Here’s another batch of questions, fresh from firstname.lastname@example.org! Previous edition can be found here.
Q: Was the 107 mm F-42 based on the M-60? What tank would it be mounted on?
A: The F-42 predated the M-60. It was developed before any tank large enough to fit it, as even the roomy KV-2 could only fit the reduced size ZiS-6.
Q: What is the firing procedure of Russian or German tank crews?
A: I don’t know about German ones, but the Soviet ones would be
Ай бля шухер, Ваня ебни по нему бронебойным as follows:
A crewman that spots the target announces its position and range. Position is given in angles (to the right of the tank is plus, to the left is minus). If the target is close and next to a visible landmark, the crewman may give its location relative to the landmark, or, preferably, combine it with the previous method. Direction is given first, then target, then distance. Example: “Plus 30, haystack, left 50 meters, cannon, 500″.
If the tank is in motion, the commander makes a decision whether or not to move after firing. If the tank will move after firing, the command is “Korotkaya” (short). When this command is given, the driver will resume motion immediately after the gunner has fired. If the commander does not wish for the tank to resume motion after firing, he orders “Stoy” (stop) or “Za ukrytiyem, stoy” (behind cover, stop). If the commander wishes to fire on the move, he orders “Menshe hod” (slower speed). In this case, the driver would seek flat terrain, and announce that it is more suitable for firing with “Dorozhka” (road).

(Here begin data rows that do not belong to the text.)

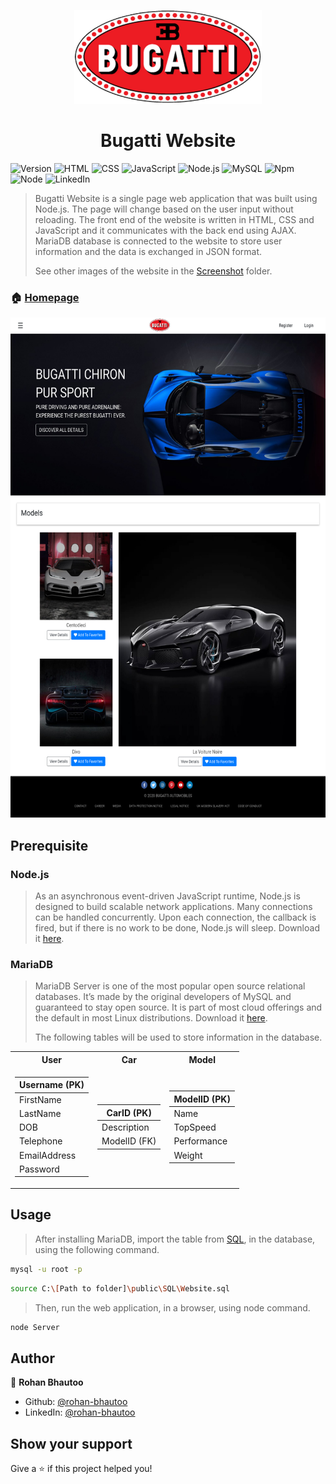 <p align="center">
  <img width="300" height="150" src="https://github.com/rohan-bhautoo/Bugatti-Website/blob/master/public/Img/BugattiLogo.png">
</p>
<h1 align="center">Bugatti Website</h1>
<p>
  <img alt="Version" src="https://img.shields.io/badge/version-0.1.0-brightgreen.svg" />
  <img alt="HTML" src="https://img.shields.io/badge/HTML5-E34F26?logo=html5&logoColor=white" />
  <img alt="CSS" src="https://img.shields.io/badge/CSS3-1572B6?logo=css3&logoColor=white" />
  <img alt="JavaScript" src="https://img.shields.io/badge/JavaScript-F7DF1E?logo=javascript&logoColor=black" />
  <img alt="Node.js" src="https://img.shields.io/badge/Node.js-339933?logo=nodedotjs&logoColor=white" />
  <img alt="MySQL" src="https://img.shields.io/badge/MariaDB-964B00?logo=mariadb&logoColor=white" />
  <img alt="Npm" src="https://img.shields.io/badge/npm->=8.3.1-blue.svg" />
  <img alt="Node" src="https://img.shields.io/badge/node->=16.14.0-blue.svg" />
  <img alt="LinkedIn" src="https://img.shields.io/badge/LinkedIn-0077B5?logo=linkedin&logoColor=white&link=https://linkedin.com/in/rohan-bhautoo" />
</p>

> Bugatti Website is a single page web application that was built using Node.js. The page will change based on the user input without reloading. The front end of the website is written in HTML, CSS and JavaScript and it communicates with the back end using AJAX. MariaDB database is connected to the website to store user information and the data is exchanged in JSON format.
> 
> See other images of the website in the [Screenshot](/public/Screenshots) folder.

### 🏠 [Homepage](/public/index.html)
<p align="center">
  <img height="800" src="https://github.com/rohan-bhautoo/Bugatti-Website/blob/master/public/Screenshots/Home.png">
</p>

## Prerequisite

### Node.js
> As an asynchronous event-driven JavaScript runtime, Node.js is designed to build scalable network applications. Many connections can be handled concurrently. Upon each connection, the callback is fired, but if there is no work to be done, Node.js will sleep. Download it [here](https://nodejs.org/en/).

### MariaDB
> MariaDB Server is one of the most popular open source relational databases. It’s made by the original developers of MySQL and guaranteed to stay open source. It is part of most cloud offerings and the default in most Linux distributions. Download it [here](https://mariadb.org/download/).
> 
> The following tables will be used to store information in the database.

<table align="center">
  <tr>
    <th>User</th>
    <th>Car</th>
    <th>Model</th>
  </tr>
  <tr><td>
         
| Username (PK) | 
| ------------- |
| FirstName     |   
| LastName      |   
| DOB           |
| Telephone     |
| EmailAddress  |
| Password      |
      
</td><td>
      
| CarID (PK)   |
| ------------ |
| Description  |
| ModelID (FK) |
      
</td><td>
    
| ModelID (PK) |
| ------------ |
| Name         |
| TopSpeed     |
| Performance  |
| Weight       |
    
</td></tr>
</table>

## Usage
> After installing MariaDB, import the table from [SQL](/public/SQL/Website.sql), in the database, using the following command.

```sh
mysql -u root -p
```

```sh
source C:\[Path to folder]\public\SQL\Website.sql
```

> Then, run the web application, in a browser, using node command.

```sh
node Server
```

## Author

👤 **Rohan Bhautoo**

* Github: [@rohan-bhautoo](https://github.com/rohan-bhautoo)
* LinkedIn: [@rohan-bhautoo](https://linkedin.com/in/rohan-bhautoo)

## Show your support

Give a ⭐️ if this project helped you!
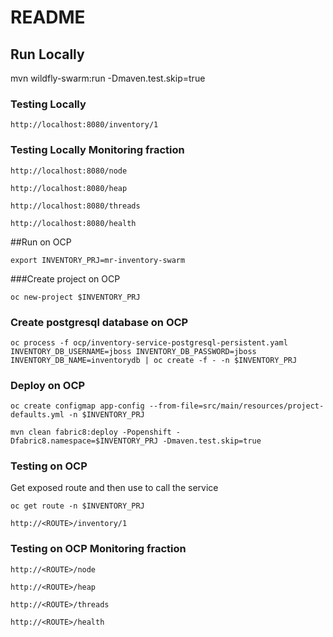 # README

## Run Locally
mvn wildfly-swarm:run -Dmaven.test.skip=true

### Testing Locally
```
http://localhost:8080/inventory/1
```
### Testing Locally Monitoring fraction
```
http://localhost:8080/node
```
```
http://localhost:8080/heap
```
```
http://localhost:8080/threads
```
```
http://localhost:8080/health
```

##Run on OCP
```
export INVENTORY_PRJ=mr-inventory-swarm 
```

###Create project on OCP
```
oc new-project $INVENTORY_PRJ
```

### Create postgresql database on OCP
```
oc process -f ocp/inventory-service-postgresql-persistent.yaml INVENTORY_DB_USERNAME=jboss INVENTORY_DB_PASSWORD=jboss INVENTORY_DB_NAME=inventorydb | oc create -f - -n $INVENTORY_PRJ
```

### Deploy on OCP

```
oc create configmap app-config --from-file=src/main/resources/project-defaults.yml -n $INVENTORY_PRJ
```
```
mvn clean fabric8:deploy -Popenshift -Dfabric8.namespace=$INVENTORY_PRJ -Dmaven.test.skip=true
```

### Testing on OCP
Get exposed route and then use to call the service
```
oc get route -n $INVENTORY_PRJ
```
```
http://<ROUTE>/inventory/1
```

### Testing on OCP Monitoring fraction
```
http://<ROUTE>/node
```
```
http://<ROUTE>/heap
```
```
http://<ROUTE>/threads
```
```
http://<ROUTE>/health
```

If necessary, the commander will mark the target with tracer fire and/or announce its presence on the radio to his platoon.
The commander determines which type of ammunition is more appropriate and signals the loader. This can be done by announcing the type of shell he wants, but in the heat of battle, a hand signal was enough: closed fist for armour piercing, open palm for explosive fragmentation. When the loader completed loading, he replies with the command he was issued, ending it with “Gotov” (ready). When the commander orders “Ogon’” (fire), the gunner will seek out the target and fire when he is ready. The commander observes the target and corrects the fire. In a tank where the commander doubles as the gunner, the driver corrects fire.
After firing, the loader continues loading the same shell type until he hears “Ne zaryazhay” (do not load). That is a signal to clean up spent casings and replenish the ready rack.
Q: There are some Yugoslavian penetration tests on the internet, what is their source?
A: Who knows where the original source is (probably Yugoslavia :P ), but Bojan put up a whole bunch of them here.